Le travail d'un moteur de recherche est de fournir pour chaque requête des résultats pertinents. Il doit donc fouiller dans sa base de données et établir une discrimination, afin de ne retenir que les pages et les contenus en rapport avec la recherche. Pour cela, l'algorithme s'appuie sur divers critères (mots-clés, liens, balises, date de publication…). Plus de 200 paramètres sont pris en compte, selon Google.
Cependant, Google n'est plus une entreprise qui ne s'occupe que de recherche sur Internet. En quinze ans, la petite startup est devenue une firme très puissante qui a des intérêts stratégiques à défendre. Dans la mesure où ses principales ressources proviennent de la publicité, il est naturellement tentant pour Google de privilégier ses services et ses produits plutôt que ceux de ses concurrents.
D'où l'enquête de la Commission européenne, qui cherche à savoir si la domination de Google sur le Vieux Continent (Google gère plus de 90 % de la recherche dans les cinq principaux pays) entraîne des abus et conduit le groupe à tricher. Car si un moteur de recherche est nécessairement obligé de trier, de classer et de hiérarchiser l'information, encore faut-il que cela se base sur des critères objectifs.
C'est à la fois un sujet complexe et un enjeu économique. Aussi n'est-il pas surprenant de voir Serge Abiteboul insister sur ce point, au cours d'une interview accordée à l'INRIA. "Les moteurs de recherche sont un point d’entrée essentiel sur le web. La plupart des internautes « voient » ce qui est sur le web au travers des résultats de leur moteur de recherche", explique-t-il.
"Si celui-ci leur cache complètement un contenu, ou le déclasse dans les résultats, l’internaute perd, de fait, la neutralité qu’il attend. Ceci n’est pas acceptable ni du point de vue de l’accès à l’information, ni de celui la liberté d’expression. Aujourd’hui, ce problème de liberté d’expression individuelle est d’autant plus préoccupant que l’on peut détecter automatiquement […] les internautes qui expriment un point de vue particulier", ajoute-t-il.

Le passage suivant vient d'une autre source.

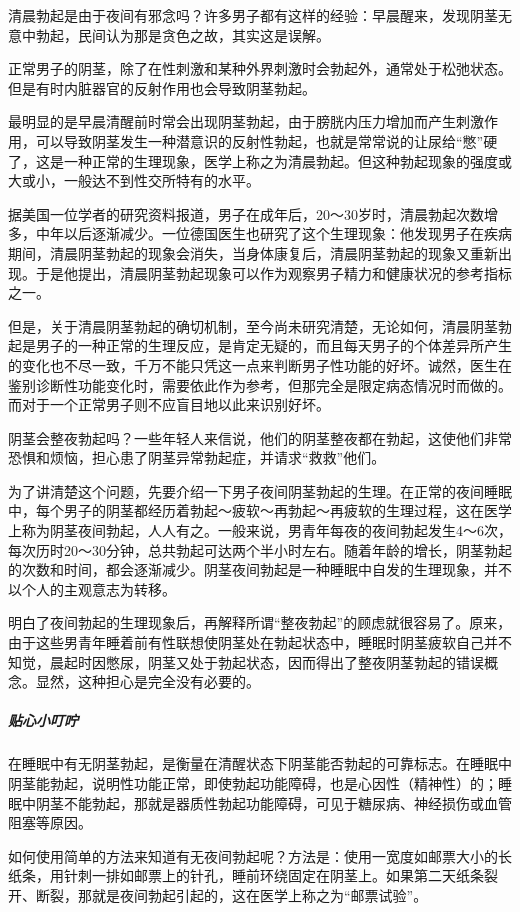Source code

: 清晨勃起是由于夜间有邪念吗？许多男子都有这样的经验：早晨醒来，发现阴茎无意中勃起，民间认为那是贪色之故，其实这是误解。

正常男子的阴茎，除了在性刺激和某种外界刺激时会勃起外，通常处于松弛状态。但是有时内脏器官的反射作用也会导致阴茎勃起。

最明显的是早晨清醒前时常会出现阴茎勃起，由于膀胱内压力增加而产生刺激作用，可以导致阴茎发生一种潜意识的反射性勃起，也就是常常说的让尿给“憋”硬了，这是一种正常的生理现象，医学上称之为清晨勃起。但这种勃起现象的强度或大或小，一般达不到性交所特有的水平。

据美国一位学者的研究资料报道，男子在成年后，20～30岁时，清晨勃起次数增多，中年以后逐渐减少。一位德国医生也研究了这个生理现象：他发现男子在疾病期间，清晨阴茎勃起的现象会消失，当身体康复后，清晨阴茎勃起的现象又重新出现。于是他提出，清晨阴茎勃起现象可以作为观察男子精力和健康状况的参考指标之一。

但是，关于清晨阴茎勃起的确切机制，至今尚未研究清楚，无论如何，清晨阴茎勃起是男子的一种正常的生理反应，是肯定无疑的，而且每天男子的个体差异所产生的变化也不尽一致，千万不能只凭这一点来判断男子性功能的好坏。诚然，医生在鉴别诊断性功能变化时，需要依此作为参考，但那完全是限定病态情况时而做的。而对于一个正常男子则不应盲目地以此来识别好坏。

阴茎会整夜勃起吗？一些年轻人来信说，他们的阴茎整夜都在勃起，这使他们非常恐惧和烦恼，担心患了阴茎异常勃起症，并请求“救救”他们。

为了讲清楚这个问题，先要介绍一下男子夜间阴茎勃起的生理。在正常的夜间睡眠中，每个男子的阴茎都经历着勃起～疲软～再勃起～再疲软的生理过程，这在医学上称为阴茎夜间勃起，人人有之。一般来说，男青年每夜的夜间勃起发生4～6次，每次历时20～30分钟，总共勃起可达两个半小时左右。随着年龄的增长，阴茎勃起的次数和时间，都会逐渐减少。阴茎夜间勃起是一种睡眠中自发的生理现象，并不以个人的主观意志为转移。

明白了夜间勃起的生理现象后，再解释所谓“整夜勃起”的顾虑就很容易了。原来，由于这些男青年睡着前有性联想使阴茎处在勃起状态中，睡眠时阴茎疲软自己并不知觉，晨起时因憋尿，阴茎又处于勃起状态，因而得出了整夜阴茎勃起的错误概念。显然，这种担心是完全没有必要的。

\subparagraph{贴心小叮咛}

在睡眠中有无阴茎勃起，是衡量在清醒状态下阴茎能否勃起的可靠标志。在睡眠中阴茎能勃起，说明性功能正常，即使勃起功能障碍，也是心因性（精神性）的；睡眠中阴茎不能勃起，那就是器质性勃起功能障碍，可见于糖尿病、神经损伤或血管阻塞等原因。

如何使用简单的方法来知道有无夜间勃起呢？方法是：使用一宽度如邮票大小的长纸条，用针刺一排如邮票上的针孔，睡前环绕固定在阴茎上。如果第二天纸条裂开、断裂，那就是夜间勃起引起的，这在医学上称之为“邮票试验”。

Reste qu'il est très difficile de prouver une discrimination qui ne se base pas sur des critères objectifs. "Comment détecter si [le moteur de recherche] est biaisé ? Comment le démontrer ? Les algorithmes de ranking sont complexes et de plus en plus, ils s'adaptent au profil de l'internaute. Du coup, deux internautes vont voir un classement différent des résultats de recherche, alors qu'ils ont émis la même requête".
Jusqu'où, dès lors, faut-il aller dans la personnalisation ? Serge Abiteboul suggère que les moteurs de recherche "devraient publier leurs algorithmes et laisser le choix entre un mode neutre de recherche et un mode personnalisé". Ce serait plus transparent, dit-il, et permettrait de mieux comprendre la manière dont les résultats sont classés.
Mais qui peut croire que Google accepterait de lever le voile sur sa recette ? Les autres moteurs de recherche ne tarderaient pas à s'en inspirer et, très vite, certains chercheraient à développer des astuces pour améliorer artificiellement leur position. Les créateurs de fermes de contenus s'en donneraient alors à cœur-joie pour essayer d'engranger encore plus d'argent.